Mar 18, 2011

Remembering the Dowager Queen


Missing Keli

Still in your mother's womb, the vet said you were dead. He was wrong, and you were born into my hands. I knew from that moment, I would be yours. You would be mine. I sang to you, "Oh, My Darling, Clementine."

I miss your perfect tufted ears, and sweet wet nose. I miss your sweet apple face, short munchkin legs, and soft fur, miss your firm little body sitting on my chest, the weight of your wisdom seeping into my heart.

Your body lies buried outside the door, but my heart does not rest. Your presence is not in the garden. I know your spirit is not there.

The catnip patch is lonely for you. The leaky faucet calls your name in the middle of the night. Your friend, the hummingbird, sits on his branch, bereft.

I searched the clouds for a sign, like the time we saw your form there. I looked for you in my dreams, but you were not there. I went to the Rainbow Bridge to seek you out, but could not find you.

Are you in the arms of the angels? Are you purring your songs across the universe? Are you right beside me, but I cannot see?

Help me find some comfort, precious Keli. Take my broken heart into your angel paws. Tickle me again with your whiskers in the dark lonely nights. Take my crying eyes, and lick my tears like before.

You gave me strength to get through those painful years when I was sick. Remember? You pounced on me when I stopped breathing. Remember the time you woke me before the fire got too big? I remember, you warned me when the big dog entered the house.

I remember riding in the car with you sniffing the air when we came down the mountain. It was then, you knew we had arrived, finally home. I remember those times I couldn't take you with me. Loud meows scolding me. Remember? You turned tail on me with nose in the air, slinking beneath my reached out hand. How dare I leave you behind? You hid in the closet while I searched. I wanted to pet you, to love you, to have you in my arms again. How quickly you forgave me. Remember?

I was in awe of how much you loved water. Soaking wet as you stood under the sprinkler to drink! On the edge of the bathtub, you sat, temperature testing. Remember the time you fell in, my dear?

You were my best friend twenty years. Your eyes spoke to me of devotion, disdain, humor and love.You gave me healing and blessings.

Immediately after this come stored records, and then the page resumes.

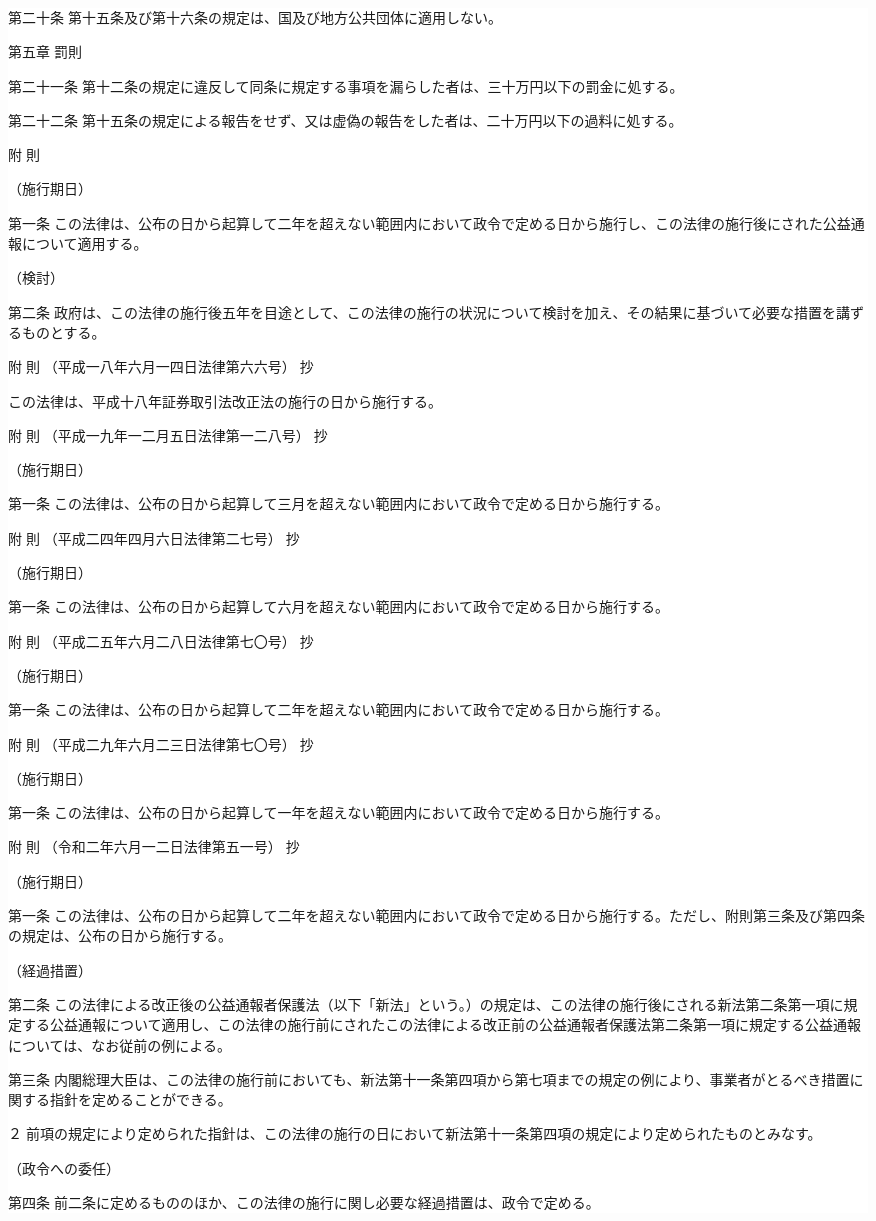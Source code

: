 第二十条 第十五条及び第十六条の規定は、国及び地方公共団体に適用しない。

第五章 罰則

第二十一条 第十二条の規定に違反して同条に規定する事項を漏らした者は、三十万円以下の罰金に処する。

第二十二条 第十五条の規定による報告をせず、又は虚偽の報告をした者は、二十万円以下の過料に処する。

附 則

（施行期日）

第一条 この法律は、公布の日から起算して二年を超えない範囲内において政令で定める日から施行し、この法律の施行後にされた公益通報について適用する。

（検討）

第二条 政府は、この法律の施行後五年を目途として、この法律の施行の状況について検討を加え、その結果に基づいて必要な措置を講ずるものとする。

附 則 （平成一八年六月一四日法律第六六号） 抄

この法律は、平成十八年証券取引法改正法の施行の日から施行する。

附 則 （平成一九年一二月五日法律第一二八号） 抄

（施行期日）

第一条 この法律は、公布の日から起算して三月を超えない範囲内において政令で定める日から施行する。

附 則 （平成二四年四月六日法律第二七号） 抄

（施行期日）

第一条 この法律は、公布の日から起算して六月を超えない範囲内において政令で定める日から施行する。

附 則 （平成二五年六月二八日法律第七〇号） 抄

（施行期日）

第一条 この法律は、公布の日から起算して二年を超えない範囲内において政令で定める日から施行する。

附 則 （平成二九年六月二三日法律第七〇号） 抄

（施行期日）

第一条 この法律は、公布の日から起算して一年を超えない範囲内において政令で定める日から施行する。

附 則 （令和二年六月一二日法律第五一号） 抄

（施行期日）

第一条 この法律は、公布の日から起算して二年を超えない範囲内において政令で定める日から施行する。ただし、附則第三条及び第四条の規定は、公布の日から施行する。

（経過措置）

第二条 この法律による改正後の公益通報者保護法（以下「新法」という。）の規定は、この法律の施行後にされる新法第二条第一項に規定する公益通報について適用し、この法律の施行前にされたこの法律による改正前の公益通報者保護法第二条第一項に規定する公益通報については、なお従前の例による。

第三条 内閣総理大臣は、この法律の施行前においても、新法第十一条第四項から第七項までの規定の例により、事業者がとるべき措置に関する指針を定めることができる。

２ 前項の規定により定められた指針は、この法律の施行の日において新法第十一条第四項の規定により定められたものとみなす。

（政令への委任）

第四条 前二条に定めるもののほか、この法律の施行に関し必要な経過措置は、政令で定める。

I feel your spirit all around me, now.

I will pass through time with you in my heart.

9 comments:

Milo and Alfie Marshall said...

Dearest Elizabeth, no need to look for sweet Keli, she lives in your hearts forever. She will always be with you.

Jan xx

Kea said...

Sending you soft purrs and universal healing Light. The mom lost Annie 30 days ago, so her grief still is fresh, and she still sometimes grieves for Chumley's loss, over 4 years later. In truth, we don't think a human's heart ever truly heals....The mom read something years ago and to paraphrase, "The holes in our hearts are to let the Light shine through."

Peace.

-Fuzzy Tales

Abigail said...

It's just so sad!
My Mum grieves for several,
Abigail

Elizabeth Munroz said...

Thank you, Dear Friends
True, Keli will always be with me.

Purrfect Haven said...

I agree with Jan - she is living in your heart. Love Darcy, Bingley and Helen xxx

Elizabeth Munroz said...

Darcy, Bingley and Helen,
Thank you!

Echik said...

I also agree with Jan, Keli will always be with you forever. In your mind and especially in your heart. I hope my deepest condolences and soft purrs will reach you and help you relax and pause for a while. I know you've cared and loved her so much that it is this painful to accept the loss you've had. Me and my cats will be praying for your Keli.

Take care!

♥♥♥ www.floppycats.com ♥♥♥

Elizabeth Munroz said...

Thank you for thinking of us. Your Ragdoll site is nice. Hope the book sells well!

Jans Funny Farm said...

Bloggers are lighting candles this weekend for those who have gone to the bridge, if you'd like to light one for Keli. You can find the info at Kashim, Othello & Salome's blog.